Problem:
If a line in the records contains the string "title", show that line.

*** Information supplied Section Begins ***

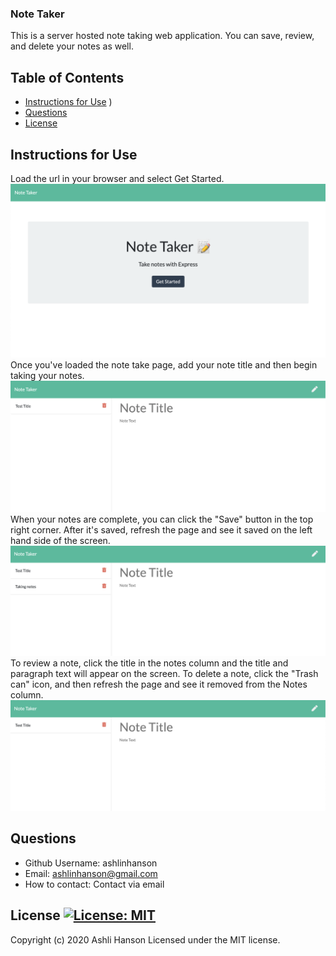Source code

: ### Note Taker 
 This is a server hosted note taking web application. You can save, review, and delete your notes as well. 
 ## Table of Contents  
 * [Instructions for Use](#Instructions-for-Use) ) 
 * [Questions](#Questions) 
 * [License](#License) 
 ## Instructions for Use 
  Load the url in your browser and select Get Started.
  ![Get Started Screen](public/assets/screenshots/getstarted.png)
  Once you've loaded the note take page, add your note title and then begin taking your notes.
  ![The Initial Start Page](public/assets/screenshots/initialstart.png)
  When your notes are complete, you can click the "Save" button in the top right corner. After it's saved, refresh the page and see it saved on the left hand side of the screen.
  ![Saved Note Example](public/assets/screenshots/savednote.png)
  To review a note, click the title in the notes column and the title and paragraph text will appear on the screen.
  To delete a note, click the "Trash can" icon, and then refresh the page and see it removed from the Notes column.
  ![Deleted Note Example](public/assets/screenshots/deletednote.png)
 ## Questions  
 * Github Username: ashlinhanson 
 * Email: ashlinhanson@gmail.com 
 * How to contact: Contact via email  
 ## License  [![License: MIT](https://img.shields.io/badge/License-MIT-yellow.svg)](https://opensource.org/licenses/MIT) 
 Copyright (c) 2020 Ashli Hanson Licensed under the MIT license.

*** Information supplied Section Ends ***

Finished task:
  Once you've loaded the note take page, add your note title and then begin taking your notes.
  To review a note, click the title in the notes column and the title and paragraph text will appear on the screen.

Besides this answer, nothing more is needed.